1. Melt enough lead to fill one bottle cap with unknown sample, and the other with known pure lead. Make sure the surface is smooth and flat when the lead hardens and cools.
2. When the lead is cold, put the ball bearing between the two lead surfaces and squeeze this "sandwich" in the vise until the ball is driven partly into both surfaces (just enough to make a fair sized dent, but not past the middle of the ball).
3. Remove the sandwich and measure the two dent diameters. First measure the known pure lead dent and write down this number. Then measure the dent diameter in the unknown lead sample and write it down. Square both numbers (multiply times themselves). Then divide the resulting square of the unknown lead dent diameter into the square of the known pure lead dent diameter. This could be written as (L times L) divided by (X times X) where L is the pure Lead dent diameter, and X is the unknown lead dent diameter.
4. The answer should be a number of 1 or greater. If it is a fraction, or less than 1 in value, you have inverted the two dents and divided the wrong way. In that case, try again. When you get an answer that is 1 or greater, multiply it by 5. This is the actual Brinnell Hardness Number of the unknown sample.
The reason that you will always get a number of 1 or greater is that the ball will always go further into soft material (pure lead) than it will into hard material (any alloy of lead with tin, bismuth, antimony, etc.). Therefore, the diameter of the dent will always be smaller in the unknown sample, if it is harder than pure lead, or the same as the known pure sample, if it is also pure lead. When you divide a smaller number into a larger one, you always get something greater than one for an answer. Brinnell numbers are all greater than one. You must multiply the answer by 5 because this is the adjusting constant for pure lead, which is Bhn 5 hardness.
This method is as accurate as your sample purity and your ability to read the diameter of the dent. A smooth surface is necessary so you can get a clean diameter to measure. A rough surface will throw off the answer because you may not get a true diameter to measure, if one side of the lead surface is higher or wavy. But in general, this is as accurate a method as any that uses tools which cost less than $500. A reading with an accuracy of only Bhn plus or minus 0.5 will be more than sufficient for purposes of swaging. When the Bhn number actually increases from 5 to 10, or doubles, the pressure goes up by a factor of four, or the square of the increase in hardness. A number of 5-6 Bhn is close enough to be called pure for swaging purposes. A number of 10-12 is close enough to be considered about "medium" hardness or suitable for -S dies. A number of 18-20 is hard enough to be considered strictly for the -H type hydraulic dies even if used in the CSP-2 hand press.

HD
 
Thats the same outfit I use.Bought one as soon as LBT had them :thumbsup: All my buddies are always bringin samples by to get tested.
 
Bob
I had a friend that I use to shoot with that had a simaliar way of testing. He was happy with it and it worked for him. He would have some lead that he had mixed up to cast bullets and he'd bring it over to test. He was always pretty close of what he thought it was. Even this can vary some.
 
Bubba45 said:
Thats the same outfit I use.Bought one as soon as LBT had them :thumbsup: All my buddies are always bringin samples by to get tested.

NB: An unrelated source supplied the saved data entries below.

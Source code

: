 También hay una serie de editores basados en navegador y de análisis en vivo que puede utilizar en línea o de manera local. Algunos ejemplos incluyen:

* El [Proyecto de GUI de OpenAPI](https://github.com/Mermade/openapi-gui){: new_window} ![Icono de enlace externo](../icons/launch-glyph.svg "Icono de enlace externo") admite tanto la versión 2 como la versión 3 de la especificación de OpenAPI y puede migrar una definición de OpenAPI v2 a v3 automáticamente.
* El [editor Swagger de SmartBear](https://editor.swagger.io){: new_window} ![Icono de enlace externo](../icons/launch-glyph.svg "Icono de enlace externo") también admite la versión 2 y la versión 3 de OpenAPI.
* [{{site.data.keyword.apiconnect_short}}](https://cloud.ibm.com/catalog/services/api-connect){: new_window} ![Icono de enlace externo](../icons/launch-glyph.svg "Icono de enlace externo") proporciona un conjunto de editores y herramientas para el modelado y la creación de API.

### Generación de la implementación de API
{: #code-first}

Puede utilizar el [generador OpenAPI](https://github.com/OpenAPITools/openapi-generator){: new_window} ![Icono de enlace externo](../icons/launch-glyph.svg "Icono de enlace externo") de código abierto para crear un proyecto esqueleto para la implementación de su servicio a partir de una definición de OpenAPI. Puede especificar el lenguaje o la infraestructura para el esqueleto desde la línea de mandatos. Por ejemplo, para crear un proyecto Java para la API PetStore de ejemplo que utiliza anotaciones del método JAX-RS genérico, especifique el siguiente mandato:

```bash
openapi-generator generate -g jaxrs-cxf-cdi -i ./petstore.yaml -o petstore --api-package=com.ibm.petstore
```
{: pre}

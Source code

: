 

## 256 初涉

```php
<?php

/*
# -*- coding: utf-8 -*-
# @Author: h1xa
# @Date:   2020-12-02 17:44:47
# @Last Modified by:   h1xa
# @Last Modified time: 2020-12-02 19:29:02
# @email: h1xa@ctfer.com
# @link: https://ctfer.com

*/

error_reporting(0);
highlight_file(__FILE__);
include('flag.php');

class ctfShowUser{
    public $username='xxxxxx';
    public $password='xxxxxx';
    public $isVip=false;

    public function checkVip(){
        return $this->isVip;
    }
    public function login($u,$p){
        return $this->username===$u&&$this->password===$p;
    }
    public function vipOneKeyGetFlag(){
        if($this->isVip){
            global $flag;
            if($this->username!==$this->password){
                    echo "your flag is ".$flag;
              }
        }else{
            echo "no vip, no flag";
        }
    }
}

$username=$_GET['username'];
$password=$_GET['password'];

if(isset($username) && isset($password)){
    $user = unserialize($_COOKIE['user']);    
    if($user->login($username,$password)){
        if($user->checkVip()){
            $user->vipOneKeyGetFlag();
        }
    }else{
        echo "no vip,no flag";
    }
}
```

It works well Huh :thumbsup:
 
LOL! That's what I use. If you can scratch it with your thumbnail it is OK. If I'm desperate I may spend quite a time and effort getting it to test "OK"

I also sort my balls by weight, rejecting light ones back into the lead supply and mix ingot lots when casting. This averages out the lead supply pretty well.
 
You betcha it works great :thumbsup: It helps me keep the lead , wheelweight and linotype seperated plus helps alloying the 1-20 and the #2 pistol mix.